The Dow Jones Industrial Average is set for another volatile trading week as the potential for risk-off trading sentiment returning to US equity markets increases due to the liquidation of Archegos Capital.
Market participants are braced for the US market open, following news that Nomura Bank is set for significant losses due Archegos Capital blowing up last Friday, after the company incurred significant trading losses.
Risk-off trading sentiment could hurt US stocks at the early part of this week, at a time when the market is finally balanced going into the end of the month, and more importantly, the end of the fiscal quarter.
The DJIA has been the star performer out the leading US indices over recent months, however, a substantial amount of negative MACD price divergence is also warning that the index could reverse all the way back to 28,600.
Goldman Sachs has been out a note to investors at the start of the week noting that “there is a vulnerability to stocks right now”. The investment bank also remarked that “the bond sell-off has driven indigestion for risky assets and growth might disappoint, due to lockdowns such as those in Europe”.
Key risk events for the Dow Jones Industrial Average this week include the release of the ISM manufacturing report, the Non-farm Payrolls jobs report, and a key speech on infrastructure spending from Joe Bide.
Potentially, the infrastructure speech from the Biden administration could be the make-or-break moment for the index, as market participants are expecting the US President to announce a massive $3 trillion spending bill.
The VIX CBOE Volatility Index is relatively depressed at the moment, after spiking towards the 24 level on Friday.
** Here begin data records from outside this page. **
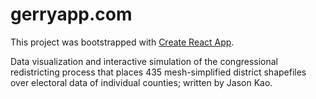 # gerryapp.com

This project was bootstrapped with [Create React App](https://github.com/facebook/create-react-app).

Data visualization and interactive simulation of the congressional redistricting process that places 435 mesh-simplified district shapefiles over electoral data of individual counties; written by Jason Kao.
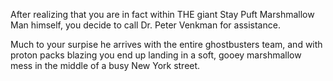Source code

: After realizing that you are in fact within THE giant Stay Puft Marshmallow Man himself, you decide to
call Dr. Peter Venkman for assistance.

Much to your surpise he arrives with the entire ghostbusters team, and with proton packs blazing you
end up landing in a soft, gooey marshmallow mess in the middle of a busy New York street.
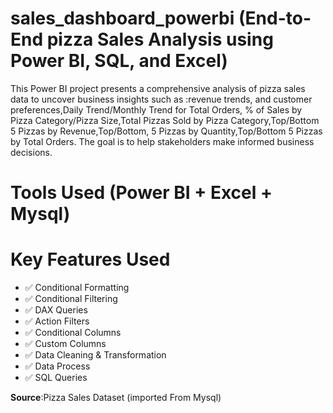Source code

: # sales_dashboard_powerbi (End-to-End  pizza Sales Analysis using Power BI, SQL, and Excel)
This Power BI project presents a comprehensive analysis of pizza sales data to uncover business insights such as :revenue trends, and customer preferences,Daily Trend/Monthly Trend for Total Orders, % of Sales by Pizza Category/Pizza Size,Total Pizzas Sold by Pizza Category,Top/Bottom 5 Pizzas by Revenue,Top/Bottom, 5 Pizzas by Quantity,Top/Bottom 5 Pizzas by Total Orders. The goal is to help stakeholders make informed business decisions.

# Tools Used (Power BI + Excel + Mysql)

# Key Features Used
- ✅ Conditional Formatting  
- ✅ Conditional Filtering  
- ✅ DAX Queries  
- ✅ Action Filters
- ✅ Conditional Columns
- ✅ Custom Columns 
- ✅ Data Cleaning & Transformation
- ✅ Data Process
- ✅ SQL Queries

**Source**:Pizza Sales Dataset (imported From Mysql)
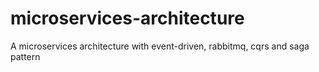 # microservices-architecture
A microservices architecture with event-driven, rabbitmq, cqrs and saga pattern
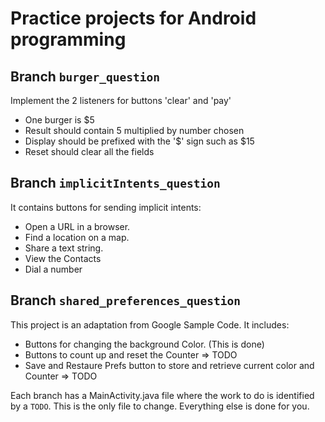# Practice projects for Android programming

## Branch `burger_question`
Implement the 2 listeners for buttons 'clear' and 'pay'
 - One burger is $5
 - Result should contain 5 multiplied by number chosen
 - Display should be prefixed with the '$' sign such as $15
 - Reset should clear all the fields

## Branch `implicitIntents_question`
It contains buttons for sending implicit intents:
- Open a URL in a browser.
- Find a location on a map.
- Share a text string.
- View the Contacts
- Dial a number

## Branch `shared_preferences_question`
This project is an adaptation from Google Sample Code. It includes:
- Buttons for changing the background Color. (This is done)
- Buttons to count up and reset the Counter => TODO
- Save and Restaure Prefs button to store and retrieve current color and Counter => TODO

Each branch has a MainActivity.java file where the work to do is identified by a `TODO`. 
This is the only file to change. Everything else is done for you.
Typically, volatility spikes can catch traders off-guard when they are consolidating around depressed levels. A breakout looks set to take place once the 24 to 16 range is broken.
Sentiment towards the index is turning more negative at the moment. The ActivTrader Market Sentiment tool shows that some 65 percent of traders are currently bearish towards the DJIA, and 35 of traders are bullish towards the index.
The up move in the DJIA is therefore likely to continue why the herd continue to trade against the bullish trend. We probably need to see more traders turning overly bullish before a reversal can happen.
Dow Jones Industrial Average Short-Term Technical Analysis
The four-hour time frame shows large amounts of negative MACD price divergence, which extends down towards the 28,600 level. Traders need to be careful as the bearish divergence is reaching extreme proportions and could be reversed on a significant pullback..
It should be noted that MACD price divergence can take time to unwind, so a bearish fundamental catalyst could be needed to trigger a major down move in the Dow Jones Industrial Average.
Dow Jones Industrial Average Medium-Term Technical Analysis
Looking at the daily time frame, a rising broadening wedge pattern is currently in play between the 33,500 and 29,500 levels. Typically, these types of patterns are bearish reversal patterns, which have a high degree of accuracy.
The 31,500 level is a key area to watch if a pullback from the top of the mentioned wedge pattern. A key rising trendline, which is formed by attaching the March 2020 low to the November 2020-low is found at the 31,500 level.
Overall, watch out for the next major bearish or bullish directional move once the 31,500 to 33,500 price range is broken.